Editorial Feature

A Guide to Semiconductor Temperature Sensors

Semiconductor temperature sensors exploit the temperature-induced variations in the electrical properties of semiconductor materials, delivering accurate readings, stability, and fast response times. This article will provide an overview of semiconductor temperature sensors, including their working principle, applications, and the evolving commercial landscape in the industry.

Semiconductor Temperature Sensors

Image Credit: Ivan Smuk/Shutterstock.com

What is a Semiconductor Temperature Sensor?

A semiconductor temperature sensor, also known as a solid-state temperature sensor, is an electronic device integrated into integrated circuits (ICs) capable of measuring temperatures accurately within a range of -55 °C to 150 °C. It offers high performance, affordability, and ease of use, making them popular in automation and microprocessor-based measurement devices.

The semiconductor temperature sensor uses temperature-sensitive voltage in diodes to provide a linear response; however, its accuracy is relatively lower (1-5 °C), and its response time is slower (5-60 seconds) in a narrow temperature range.

Semiconductor temperature sensor comes in various forms, such as analog circuits with voltage or current output and sensor ICs with control registers and digital input/output.

Semiconductor temperature sensors, such as AD590 and LM35, are manufactured on thin silicon wafers, enabling mass production and are widely preferred for their reliable performance.

How Does a Semiconductor Temperature Sensor Work?

The semiconductor temperature sensor operates by measuring the temperature-dependent voltage drop across a forward-biased PN junction or the variation in voltage across a diode junction.

The energy gap between the valence and conduction bands in semiconductors changes with temperature, affecting the electrical conductivity. When a diode is forward-biased, the voltage across the junction changes linearly with temperature, allowing it to function as a temperature sensor.

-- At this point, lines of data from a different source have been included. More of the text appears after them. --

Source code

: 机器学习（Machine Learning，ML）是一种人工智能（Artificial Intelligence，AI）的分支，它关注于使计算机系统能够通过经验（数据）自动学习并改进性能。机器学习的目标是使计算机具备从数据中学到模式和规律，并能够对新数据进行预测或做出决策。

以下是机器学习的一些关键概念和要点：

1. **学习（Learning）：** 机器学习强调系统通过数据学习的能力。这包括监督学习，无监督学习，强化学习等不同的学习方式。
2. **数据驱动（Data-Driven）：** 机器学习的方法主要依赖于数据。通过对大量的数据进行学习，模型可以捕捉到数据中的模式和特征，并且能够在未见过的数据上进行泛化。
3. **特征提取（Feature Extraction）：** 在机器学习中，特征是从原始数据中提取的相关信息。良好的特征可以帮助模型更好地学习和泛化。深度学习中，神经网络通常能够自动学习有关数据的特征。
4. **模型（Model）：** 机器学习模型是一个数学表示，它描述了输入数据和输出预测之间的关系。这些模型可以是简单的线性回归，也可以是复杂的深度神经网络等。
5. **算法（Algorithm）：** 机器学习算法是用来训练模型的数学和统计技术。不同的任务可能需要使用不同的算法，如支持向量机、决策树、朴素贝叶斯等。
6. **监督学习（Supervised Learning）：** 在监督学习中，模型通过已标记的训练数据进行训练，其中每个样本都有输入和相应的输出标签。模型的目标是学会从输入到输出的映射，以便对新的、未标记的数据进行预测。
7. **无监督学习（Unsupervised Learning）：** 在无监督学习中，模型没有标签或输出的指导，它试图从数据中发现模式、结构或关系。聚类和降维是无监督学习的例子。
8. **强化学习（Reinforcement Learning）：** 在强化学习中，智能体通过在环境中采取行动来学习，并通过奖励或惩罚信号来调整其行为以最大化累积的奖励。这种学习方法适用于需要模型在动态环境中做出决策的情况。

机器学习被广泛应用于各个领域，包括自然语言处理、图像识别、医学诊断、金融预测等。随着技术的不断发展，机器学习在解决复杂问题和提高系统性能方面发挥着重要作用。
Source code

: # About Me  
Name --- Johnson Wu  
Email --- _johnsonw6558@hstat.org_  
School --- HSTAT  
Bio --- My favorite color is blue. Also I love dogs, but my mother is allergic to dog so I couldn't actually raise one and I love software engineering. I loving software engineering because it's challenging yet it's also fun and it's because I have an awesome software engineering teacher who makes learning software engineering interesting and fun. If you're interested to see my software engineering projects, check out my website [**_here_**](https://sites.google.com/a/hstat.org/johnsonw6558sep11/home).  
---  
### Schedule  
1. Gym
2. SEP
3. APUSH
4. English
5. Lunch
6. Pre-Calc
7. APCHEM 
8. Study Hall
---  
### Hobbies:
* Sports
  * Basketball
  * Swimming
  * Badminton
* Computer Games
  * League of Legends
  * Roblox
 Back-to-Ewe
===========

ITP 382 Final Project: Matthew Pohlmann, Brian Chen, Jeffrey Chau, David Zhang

Semiconductor temperature sensors do not require complex connection circuits and can be implemented using diodes or transistors. By operating two identical transistors at a different but constant collector current density, the difference in their base-emitter voltages can be directly related to the absolute temperature. This voltage difference is then converted to a single-ended current or voltage, often with an offset to convert the signal to Fahrenheit or Celsius.

To achieve reasonable accuracy, a semiconductor temperature sensor may require calibration at a specific temperature point, typically 25 °C. However, advanced signal processing techniques or additional calibration points can be employed for higher accuracy across a wider temperature range.

The semiconductor temperature sensor can be programmed for alert functions when the temperature exceeds a set limit or falls below a specific threshold. This makes it ideal for reliable temperature monitoring in microprocessor-based systems.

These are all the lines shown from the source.